Deregulation, Franchising, Outsourcing, and Corporatisation in Local Public Transport: International experience


Graham Currie

Document Type

Discussion Paper

Publication Date


Subject Area

economics - benefits, mode - bus, mode - tram/light rail, organisation - competition, organisation - contracting, organisation - governance, organisation - performance, place - australasia, place - europe, place - urban, planning - service improvement


private sector involvement, government owned, urban public transport, reform options


This paper explores the experience of developed countries that have introduced greater private sector involvement to traditionally government owned and run urban public transport industries. Such reforms have generally been driven by a desire to reduce taxpayer costs and to improve services for travellers.
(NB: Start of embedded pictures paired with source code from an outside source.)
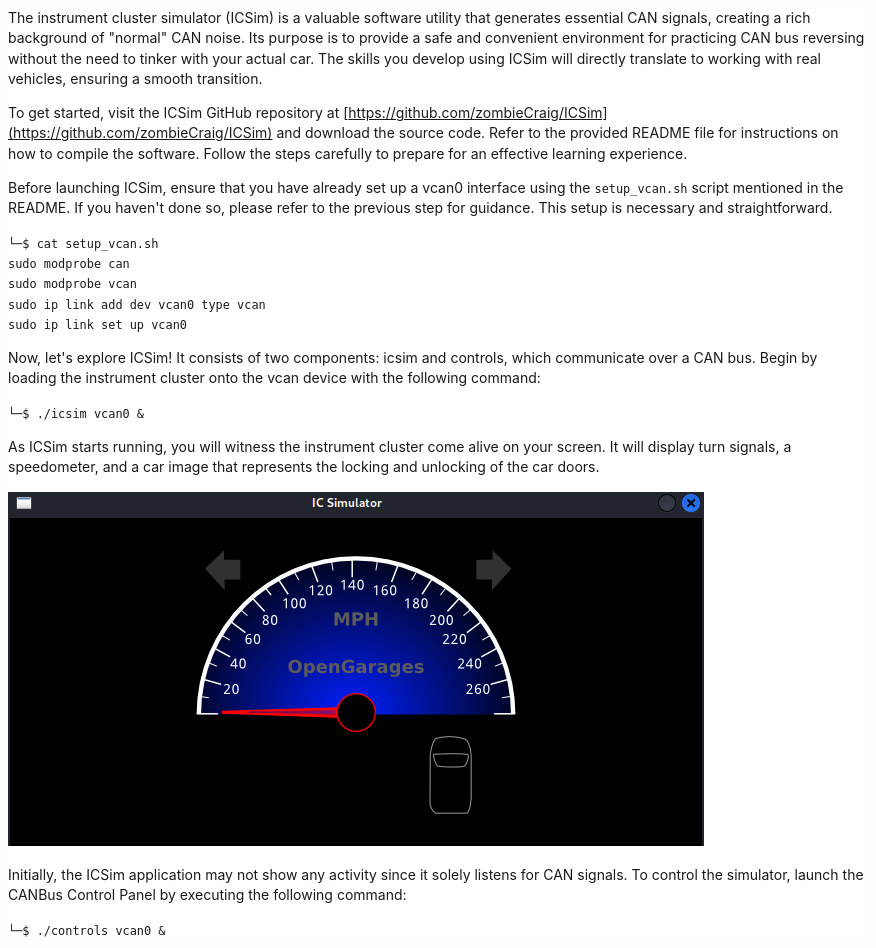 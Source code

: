 
The instrument cluster simulator (ICSim) is a valuable software utility that generates essential CAN signals, creating a rich background of "normal" CAN noise. Its purpose is to provide a safe and convenient environment for practicing CAN bus reversing without the need to tinker with your actual car. The skills you develop using ICSim will directly translate to working with real vehicles, ensuring a smooth transition.

To get started, visit the ICSim GitHub repository at [https://github.com/zombieCraig/ICSim](https://github.com/zombieCraig/ICSim) and download the source code. Refer to the provided README file for instructions on how to compile the software. Follow the steps carefully to prepare for an effective learning experience.

Before launching ICSim, ensure that you have already set up a vcan0 interface using the `setup_vcan.sh` script mentioned in the README. If you haven't done so, please refer to the previous step for guidance. This setup is necessary and straightforward.

    └─$ cat setup_vcan.sh 
    sudo modprobe can
    sudo modprobe vcan
    sudo ip link add dev vcan0 type vcan
    sudo ip link set up vcan0


Now, let's explore ICSim! It consists of two components: icsim and controls, which communicate over a CAN bus. Begin by loading the instrument cluster onto the vcan device with the following command:

    └─$ ./icsim vcan0 &

As ICSim starts running, you will witness the instrument cluster come alive on your screen. It will display turn signals, a speedometer, and a car image that represents the locking and unlocking of the car doors.

![enter image description here](https://github.com/am-a-circle/am-a-circle.github.io/blob/main/assets/img/carstuff/icsim-car-speedometer.png?raw=true)

Initially, the ICSim application may not show any activity since it solely listens for CAN signals. To control the simulator, launch the CANBus Control Panel by executing the following command:

    └─$ ./controls vcan0 &
     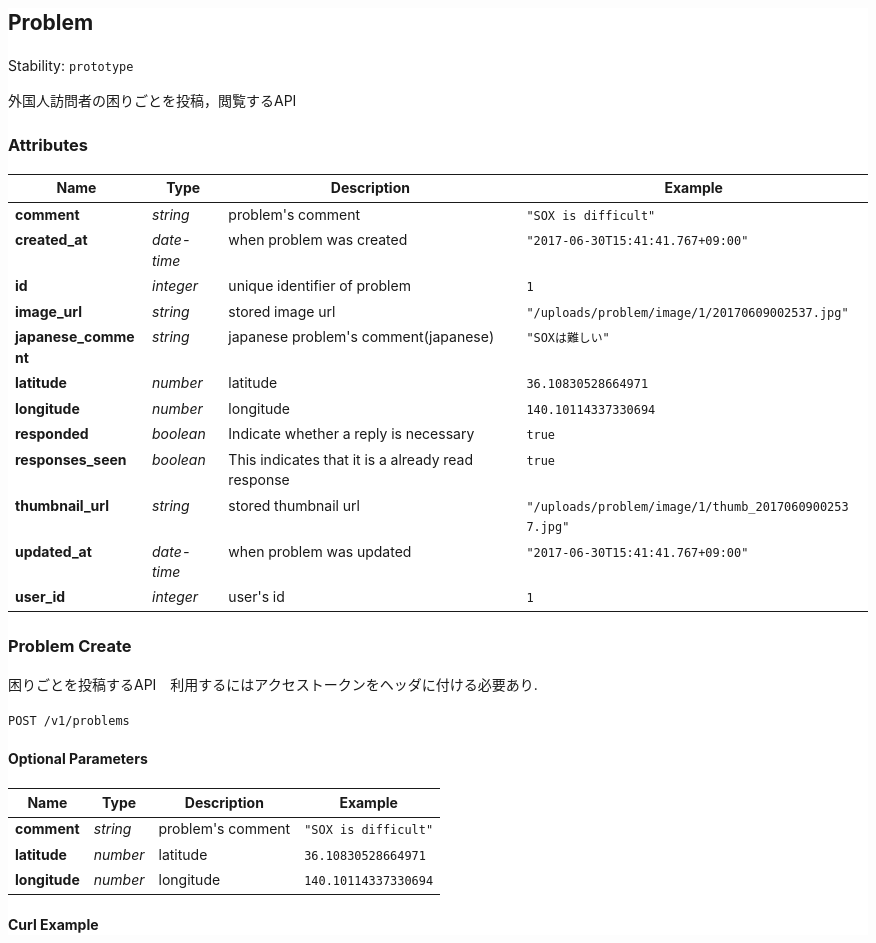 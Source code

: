 
## <a name="resource-problem">Problem</a>

Stability: `prototype`

外国人訪問者の困りごとを投稿，閲覧するAPI

### Attributes

| Name | Type | Description | Example |
| ------- | ------- | ------- | ------- |
| **comment** | *string* | problem's comment | `"SOX is difficult"` |
| **created_at** | *date-time* | when problem was created | `"2017-06-30T15:41:41.767+09:00"` |
| **id** | *integer* | unique identifier of problem | `1` |
| **image_url** | *string* | stored image url | `"/uploads/problem/image/1/20170609002537.jpg"` |
| **japanese_comment** | *string* | japanese problem's comment(japanese) | `"SOXは難しい"` |
| **latitude** | *number* | latitude | `36.10830528664971` |
| **longitude** | *number* | longitude | `140.10114337330694` |
| **responded** | *boolean* | Indicate whether a reply is necessary | `true` |
| **responses_seen** | *boolean* | This indicates that it is a already read response | `true` |
| **thumbnail_url** | *string* | stored thumbnail url | `"/uploads/problem/image/1/thumb_20170609002537.jpg"` |
| **updated_at** | *date-time* | when problem was updated | `"2017-06-30T15:41:41.767+09:00"` |
| **user_id** | *integer* | user's id | `1` |

### <a name="link-POST-problem-/v1/problems">Problem Create</a>

困りごとを投稿するAPI　利用するにはアクセストークンをヘッダに付ける必要あり.

```
POST /v1/problems
```

#### Optional Parameters

| Name | Type | Description | Example |
| ------- | ------- | ------- | ------- |
| **comment** | *string* | problem's comment | `"SOX is difficult"` |
| **latitude** | *number* | latitude | `36.10830528664971` |
| **longitude** | *number* | longitude | `140.10114337330694` |


#### Curl Example
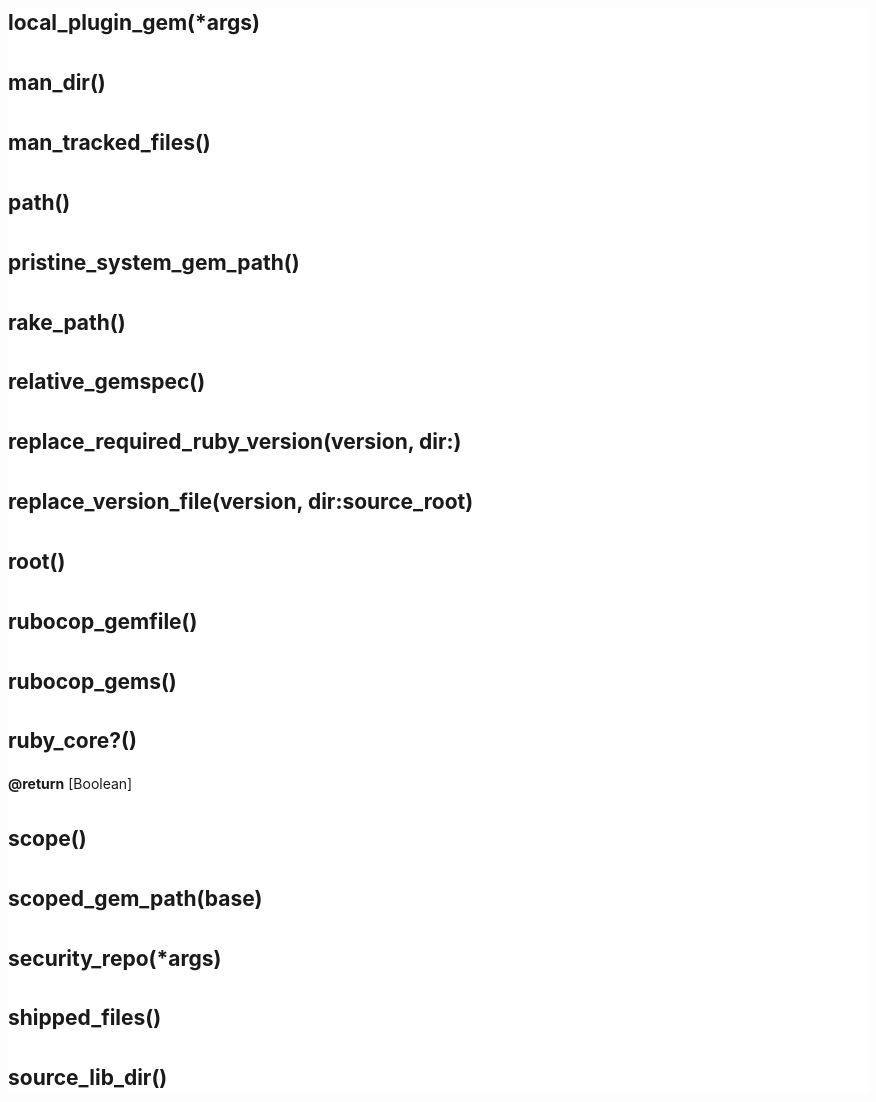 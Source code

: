 ## local_plugin_gem(*args) [](#method-i-local_plugin_gem)

## man_dir() [](#method-i-man_dir)

## man_tracked_files() [](#method-i-man_tracked_files)

## path() [](#method-i-path)

## pristine_system_gem_path() [](#method-i-pristine_system_gem_path)

## rake_path() [](#method-i-rake_path)

## relative_gemspec() [](#method-i-relative_gemspec)

## replace_required_ruby_version(version, dir:) [](#method-i-replace_required_ruby_version)

## replace_version_file(version, dir:source_root) [](#method-i-replace_version_file)

## root() [](#method-i-root)

## rubocop_gemfile() [](#method-i-rubocop_gemfile)

## rubocop_gems() [](#method-i-rubocop_gems)

## ruby_core?() [](#method-i-ruby_core?)

**@return** [Boolean] 

## scope() [](#method-i-scope)

## scoped_gem_path(base) [](#method-i-scoped_gem_path)

## security_repo(*args) [](#method-i-security_repo)

## shipped_files() [](#method-i-shipped_files)

## source_lib_dir() [](#method-i-source_lib_dir)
Reform options of full open competition, alternative tendering models and negotiated performance based contracting are considered. Just as the possible models for reform are diverse, so too have been the outcomes from reforms across different contexts. Case studies from bus reforms in the UK and rail and tram reforms in Melbourne, Australia provide several lessons for other jurisdictions considering reforms in urban public transport. In particular, the evidence suggests that cost savings and service improvements are achievable through corporatisation of public agencies and the introduction of service tendering, though savings tend to be once-off and are subject to excessive optimism. Caution is also urged in the introduction of open competition in markets that are not commercially viable. Performance based contracts that involve arm’s length cooperation between the government and operator, when combined with the threat of competition, can achieve a good balance between the desire for quality and network flexibility from government with the commercial imperatives of the operator.